Больше всего говорили о земле: половина деповских была из крестьян.
– Земля мужику даром отойдет.
– Как это отойдет?
– А вот так! Каждому неимущему – полный надел.
– Кто тебе ее отдаст, землю-то?
– Не отдадут – отберем.
– Ишь, босота, почуяли волю. Отбере-е-ем! Много вас молодцов с чужого стола куски таскать. Нет такого уставу, чтобы землю отбирать.
– Есть такой устав! Слыхал про земельный декрет? Помещичья собственность на землю отменяется.

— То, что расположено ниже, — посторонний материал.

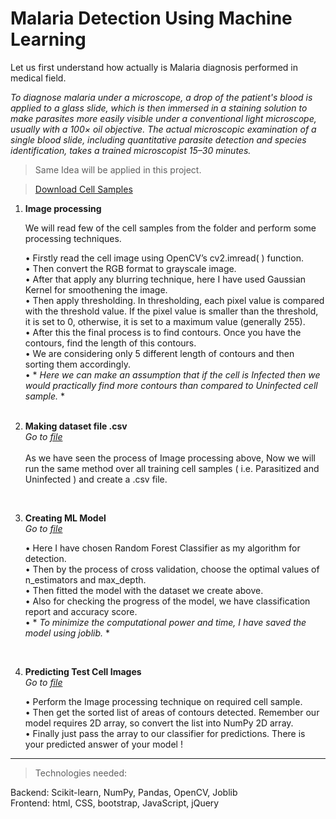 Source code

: # Malaria Detection Using Machine Learning

Let us first understand how actually is Malaria diagnosis  performed in medical field.

*To diagnose malaria under a microscope, a drop of the patient's blood is applied to a glass slide, which is then immersed in a staining solution to make parasites more easily visible under a conventional light microscope, usually with a 100× oil objective. The actual microscopic examination of a single blood slide, including quantitative parasite detection and species identification, takes a trained microscopist 15–30 minutes.*


> Same Idea will be applied in this project.

> [Download Cell Samples](https://drive.google.com/file/d/1Yh4CWRH_Yx9ukwNQG-tNBlGXkk214GjC/view?usp=sharing)<br />

1.	**Image processing** 

     We will read few of the cell samples from the folder and perform some processing techniques. <br />

    •	Firstly read the cell image using OpenCV’s cv2.imread( ) function. <br />
    •	Then convert the RGB format to grayscale image. <br />
    •	After that apply any blurring technique, here I have used Gaussian Kernel for smoothening the image. <br />
    •	Then apply thresholding. In thresholding, each pixel value is compared with the threshold value. If the pixel value is smaller than the threshold, it is             set to 0, otherwise, it is set to a maximum value (generally 255). <br />
    •	After this the final process is to find contours. Once you have the contours, find the length of this contours. <br />
    •	We are considering only 5 different length of contours and then sorting them accordingly.<br />
    •	* *Here we can make an assumption that if the cell is Infected then we would practically find more contours than compared to Uninfected cell sample.* *<br />
     <br /> 

2.	**Making dataset file .csv**<br />
    _Go to [file](https://github.com/AkshitTayade/Malaria-Detection/blob/master/make_csv.py)_<br />
    <br />
    As we have seen the process of Image processing above, Now we will run the same method over all training cell samples ( i.e. Parasitized and Uninfected ) and       create a .csv file.<br />

 <br /> 

3.	**Creating ML Model** <br />
     _Go to [file](https://github.com/AkshitTayade/Malaria-Detection/blob/master/model.py)_<br />

    •	Here I have chosen Random Forest Classifier as my algorithm for detection. <br />
    •	Then by the process of cross validation, choose the optimal values of n_estimators and max_depth. <br />
    •	Then fitted the model with the dataset we create above. <br />
    •	Also for checking the progress of the model, we have classification report and accuracy score.<br />
    •	* *To minimize the computational power and time, I have saved the model using joblib.* *<br />


 <br /> 

4.	**Predicting Test Cell Images** <br />
     _Go to [file](https://github.com/AkshitTayade/Malaria-Detection/blob/master/predictions.py)_<br />

    •	Perform the Image processing technique on required cell sample. <br />
    •	Then get the sorted list of areas of contours detected. Remember our model requires 2D array, so convert the list into NumPy 2D array. <br />
    •	Finally just pass the array to our classifier for predictions. There is your predicted answer of your model !<br />

- - - - - - - - - - - - - - - - - - - - - - - - - - - - - - - - - - - - - - - - - - - - - - - - 

>Technologies needed:

Backend: Scikit-learn, NumPy, Pandas, OpenCV, Joblib <br />
Frontend: html, CSS, bootstrap, JavaScript, jQuery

– Декрет! И ты туда же, обсевок!
Сасово захлестнула волна митингов – многолюдных, шумных, с речами и песнями, с красными знаменами. Кумача в Сасово не нашлось, зато отыскали несколько кусков красного домотканого полотна. Из него и нашили знамен.
Вернулся из Петрограда Тимофей Наумкин. На станции говорили: с широкими полномочиями.
Деповские со знаменами обходили заводы. Иван не отставал от своих, стоял рядом с Наумкиным и слушал, как тот объясняет текущий момент.
– Пролетариат взял власть в свои руки, чтобы вернуть солдат домой и дать землю крестьянам, – говорил Наумкин. – Только большевики, партия рабочих и беднейших крестьян покончат с войной и поведут Россию по светлому пути мира и социализма.
– Про землю и крестьян мы поняли, – кричали из толпы. – А ты нам вот что растолкуй: ежели человек пекарню держал, или какой другой промысел у него ладно шел, кровельный, к примеру, или шорный, как тогда?
Наумкин объяснял: если ремесленник не жил чужим трудом, то может рассчитывать на сочувствие пролетариата. И говорил дальше – про контроль над производством.
– А кто в волости будет править?
– Мы, рабочие.
– Ну, а писаря, телеграфисты или, скажем, учителя. С ними как?
Наумкин объяснял: сознательные телеграфисты и учителя пойдут с пролетариатом.
Иван не все понимал из того, о чем рассказывал Наумкин, только чувствовал: старая жизнь сломалась и возврата ей не будет.
Отшумели митинги и собрания, рабочие вернулись в депо. Иван теперь помогал Плетёнкову на ремонте и потихоньку осваивал слесарное ремесло.
– Здесь, Ваня, твоя революция, за верстаком, – говорил ему Плетёнков. – Будущее делается рабочими руками.
Иван снова работал с подъемом. Он верил в будущее, о котором рассказывали питерские слесаря, хотел дождаться и увидеть его.